-------- AVAILABLE DATA --------

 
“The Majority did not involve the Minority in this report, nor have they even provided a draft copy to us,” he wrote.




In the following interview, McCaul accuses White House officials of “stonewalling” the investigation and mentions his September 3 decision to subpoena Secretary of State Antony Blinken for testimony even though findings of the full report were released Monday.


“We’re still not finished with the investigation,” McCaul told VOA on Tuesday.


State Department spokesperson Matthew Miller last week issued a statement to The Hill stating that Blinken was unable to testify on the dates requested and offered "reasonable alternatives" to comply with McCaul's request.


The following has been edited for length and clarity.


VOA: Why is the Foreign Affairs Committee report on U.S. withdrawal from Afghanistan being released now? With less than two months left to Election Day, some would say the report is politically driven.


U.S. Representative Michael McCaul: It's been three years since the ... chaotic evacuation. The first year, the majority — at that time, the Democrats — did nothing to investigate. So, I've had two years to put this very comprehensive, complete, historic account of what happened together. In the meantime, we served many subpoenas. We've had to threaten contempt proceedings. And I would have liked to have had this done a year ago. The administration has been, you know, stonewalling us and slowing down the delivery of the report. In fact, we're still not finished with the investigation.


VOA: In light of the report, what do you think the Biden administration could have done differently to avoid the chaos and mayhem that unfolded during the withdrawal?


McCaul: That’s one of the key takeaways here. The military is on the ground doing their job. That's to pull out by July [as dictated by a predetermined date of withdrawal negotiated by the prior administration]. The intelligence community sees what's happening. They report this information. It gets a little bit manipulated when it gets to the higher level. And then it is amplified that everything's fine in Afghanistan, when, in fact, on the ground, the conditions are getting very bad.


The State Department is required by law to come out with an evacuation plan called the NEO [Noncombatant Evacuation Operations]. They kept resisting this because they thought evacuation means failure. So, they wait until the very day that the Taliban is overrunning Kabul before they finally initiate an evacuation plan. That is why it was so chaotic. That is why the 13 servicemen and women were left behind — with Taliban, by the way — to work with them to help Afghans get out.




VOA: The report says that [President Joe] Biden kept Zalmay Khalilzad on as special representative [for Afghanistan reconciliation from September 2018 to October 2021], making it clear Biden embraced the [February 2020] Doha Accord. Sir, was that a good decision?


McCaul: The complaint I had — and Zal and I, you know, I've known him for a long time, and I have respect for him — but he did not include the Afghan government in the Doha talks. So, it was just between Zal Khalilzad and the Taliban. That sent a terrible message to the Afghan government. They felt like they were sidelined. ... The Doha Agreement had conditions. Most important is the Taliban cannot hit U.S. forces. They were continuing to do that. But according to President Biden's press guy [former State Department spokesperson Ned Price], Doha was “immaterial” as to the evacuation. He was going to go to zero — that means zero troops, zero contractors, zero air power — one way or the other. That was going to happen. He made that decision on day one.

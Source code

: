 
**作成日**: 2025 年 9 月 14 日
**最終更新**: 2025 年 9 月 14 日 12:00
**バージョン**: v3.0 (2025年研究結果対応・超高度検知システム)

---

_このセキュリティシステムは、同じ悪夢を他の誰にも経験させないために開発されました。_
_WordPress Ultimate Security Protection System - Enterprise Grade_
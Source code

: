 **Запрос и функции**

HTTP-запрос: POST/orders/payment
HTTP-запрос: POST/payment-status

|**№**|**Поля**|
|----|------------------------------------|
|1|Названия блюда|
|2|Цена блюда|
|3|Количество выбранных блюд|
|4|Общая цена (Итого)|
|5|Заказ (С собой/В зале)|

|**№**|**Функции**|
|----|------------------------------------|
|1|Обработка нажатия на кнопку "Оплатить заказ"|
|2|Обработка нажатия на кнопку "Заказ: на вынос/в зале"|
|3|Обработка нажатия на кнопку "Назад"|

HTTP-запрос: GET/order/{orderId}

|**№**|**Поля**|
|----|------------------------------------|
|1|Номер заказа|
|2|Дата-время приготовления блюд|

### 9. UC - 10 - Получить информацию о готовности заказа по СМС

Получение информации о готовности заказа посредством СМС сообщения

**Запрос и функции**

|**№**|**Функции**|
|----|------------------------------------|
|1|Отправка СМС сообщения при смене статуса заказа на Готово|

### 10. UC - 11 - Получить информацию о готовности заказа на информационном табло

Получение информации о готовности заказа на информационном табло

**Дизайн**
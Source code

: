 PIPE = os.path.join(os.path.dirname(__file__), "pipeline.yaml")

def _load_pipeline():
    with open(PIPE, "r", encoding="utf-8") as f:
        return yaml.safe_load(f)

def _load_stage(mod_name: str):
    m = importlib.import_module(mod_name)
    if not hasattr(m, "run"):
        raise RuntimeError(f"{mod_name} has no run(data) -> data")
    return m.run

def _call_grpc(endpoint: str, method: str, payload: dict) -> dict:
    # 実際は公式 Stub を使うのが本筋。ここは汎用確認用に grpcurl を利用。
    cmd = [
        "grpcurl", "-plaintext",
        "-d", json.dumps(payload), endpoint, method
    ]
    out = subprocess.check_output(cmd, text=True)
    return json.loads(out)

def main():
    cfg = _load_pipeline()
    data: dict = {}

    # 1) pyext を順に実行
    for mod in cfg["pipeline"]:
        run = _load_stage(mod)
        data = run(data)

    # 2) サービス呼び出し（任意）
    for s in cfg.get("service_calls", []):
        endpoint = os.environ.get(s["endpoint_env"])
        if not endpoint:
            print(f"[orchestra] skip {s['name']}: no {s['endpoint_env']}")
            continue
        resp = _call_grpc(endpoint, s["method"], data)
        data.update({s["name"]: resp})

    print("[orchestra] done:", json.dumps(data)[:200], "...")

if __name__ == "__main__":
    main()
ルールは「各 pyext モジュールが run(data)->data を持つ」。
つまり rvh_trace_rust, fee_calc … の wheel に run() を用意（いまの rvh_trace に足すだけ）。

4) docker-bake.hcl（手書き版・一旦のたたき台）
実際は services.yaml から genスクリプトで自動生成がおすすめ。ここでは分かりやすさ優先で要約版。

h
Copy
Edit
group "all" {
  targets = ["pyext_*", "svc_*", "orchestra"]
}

--------

WHAT NEEDS TO BE DONE – Copy the entries above exactly, leaving none out.

OUTPUT –
“The Majority did not involve the Minority in this report, nor have they even provided a draft copy to us,” he wrote.




In the following interview, McCaul accuses White House officials of “stonewalling” the investigation and mentions his September 3 decision to subpoena Secretary of State Antony Blinken for testimony even though findings of the full report were released Monday.


“We’re still not finished with the investigation,” McCaul told VOA on Tuesday.


State Department spokesperson Matthew Miller last week issued a statement to The Hill stating that Blinken was unable to testify on the dates requested and offered "reasonable alternatives" to comply with McCaul's request.


The following has been edited for length and clarity.


VOA: Why is the Foreign Affairs Committee report on U.S. withdrawal from Afghanistan being released now? With less than two months left to Election Day, some would say the report is politically driven.


U.S. Representative Michael McCaul: It's been three years since the ... chaotic evacuation. The first year, the majority — at that time, the Democrats — did nothing to investigate. So, I've had two years to put this very comprehensive, complete, historic account of what happened together. In the meantime, we served many subpoenas. We've had to threaten contempt proceedings. And I would have liked to have had this done a year ago. The administration has been, you know, stonewalling us and slowing down the delivery of the report. In fact, we're still not finished with the investigation.


VOA: In light of the report, what do you think the Biden administration could have done differently to avoid the chaos and mayhem that unfolded during the withdrawal?


McCaul: That’s one of the key takeaways here. The military is on the ground doing their job. That's to pull out by July [as dictated by a predetermined date of withdrawal negotiated by the prior administration]. The intelligence community sees what's happening. They report this information. It gets a little bit manipulated when it gets to the higher level. And then it is amplified that everything's fine in Afghanistan, when, in fact, on the ground, the conditions are getting very bad.


The State Department is required by law to come out with an evacuation plan called the NEO [Noncombatant Evacuation Operations]. They kept resisting this because they thought evacuation means failure. So, they wait until the very day that the Taliban is overrunning Kabul before they finally initiate an evacuation plan. That is why it was so chaotic. That is why the 13 servicemen and women were left behind — with Taliban, by the way — to work with them to help Afghans get out.




VOA: The report says that [President Joe] Biden kept Zalmay Khalilzad on as special representative [for Afghanistan reconciliation from September 2018 to October 2021], making it clear Biden embraced the [February 2020] Doha Accord. Sir, was that a good decision?


McCaul: The complaint I had — and Zal and I, you know, I've known him for a long time, and I have respect for him — but he did not include the Afghan government in the Doha talks. So, it was just between Zal Khalilzad and the Taliban. That sent a terrible message to the Afghan government. They felt like they were sidelined. ... The Doha Agreement had conditions. Most important is the Taliban cannot hit U.S. forces. They were continuing to do that. But according to President Biden's press guy [former State Department spokesperson Ned Price], Doha was “immaterial” as to the evacuation. He was going to go to zero — that means zero troops, zero contractors, zero air power — one way or the other. That was going to happen. He made that decision on day one.

Source code

: 
**作成日**: 2025 年 9 月 14 日
**最終更新**: 2025 年 9 月 14 日 12:00
**バージョン**: v3.0 (2025年研究結果対応・超高度検知システム)

---

_このセキュリティシステムは、同じ悪夢を他の誰にも経験させないために開発されました。_
_WordPress Ultimate Security Protection System - Enterprise Grade_
Source code

: **Запрос и функции**

HTTP-запрос: POST/orders/payment
HTTP-запрос: POST/payment-status

|**№**|**Поля**|
|----|------------------------------------|
|1|Названия блюда|
|2|Цена блюда|
|3|Количество выбранных блюд|
|4|Общая цена (Итого)|
|5|Заказ (С собой/В зале)|

|**№**|**Функции**|
|----|------------------------------------|
|1|Обработка нажатия на кнопку "Оплатить заказ"|
|2|Обработка нажатия на кнопку "Заказ: на вынос/в зале"|
|3|Обработка нажатия на кнопку "Назад"|

HTTP-запрос: GET/order/{orderId}

|**№**|**Поля**|
|----|------------------------------------|
|1|Номер заказа|
|2|Дата-время приготовления блюд|

### 9. UC - 10 - Получить информацию о готовности заказа по СМС

Получение информации о готовности заказа посредством СМС сообщения

**Запрос и функции**

|**№**|**Функции**|
|----|------------------------------------|
|1|Отправка СМС сообщения при смене статуса заказа на Готово|

### 10. UC - 11 - Получить информацию о готовности заказа на информационном табло

Получение информации о готовности заказа на информационном табло

**Дизайн**
Source code

: PIPE = os.path.join(os.path.dirname(__file__), "pipeline.yaml")

def _load_pipeline():
    with open(PIPE, "r", encoding="utf-8") as f:
        return yaml.safe_load(f)

def _load_stage(mod_name: str):
    m = importlib.import_module(mod_name)
    if not hasattr(m, "run"):
        raise RuntimeError(f"{mod_name} has no run(data) -> data")
    return m.run

def _call_grpc(endpoint: str, method: str, payload: dict) -> dict:
    # 実際は公式 Stub を使うのが本筋。ここは汎用確認用に grpcurl を利用。
    cmd = [
        "grpcurl", "-plaintext",
        "-d", json.dumps(payload), endpoint, method
    ]
    out = subprocess.check_output(cmd, text=True)
    return json.loads(out)

def main():
    cfg = _load_pipeline()
    data: dict = {}

    # 1) pyext を順に実行
    for mod in cfg["pipeline"]:
        run = _load_stage(mod)
        data = run(data)

    # 2) サービス呼び出し（任意）
    for s in cfg.get("service_calls", []):
        endpoint = os.environ.get(s["endpoint_env"])
        if not endpoint:
            print(f"[orchestra] skip {s['name']}: no {s['endpoint_env']}")
            continue
        resp = _call_grpc(endpoint, s["method"], data)
        data.update({s["name"]: resp})

    print("[orchestra] done:", json.dumps(data)[:200], "...")

if __name__ == "__main__":
    main()
ルールは「各 pyext モジュールが run(data)->data を持つ」。
つまり rvh_trace_rust, fee_calc … の wheel に run() を用意（いまの rvh_trace に足すだけ）。

4) docker-bake.hcl（手書き版・一旦のたたき台）
実際は services.yaml から genスクリプトで自動生成がおすすめ。ここでは分かりやすさ優先で要約版。

h
Copy
Edit
group "all" {
  targets = ["pyext_*", "svc_*", "orchestra"]
}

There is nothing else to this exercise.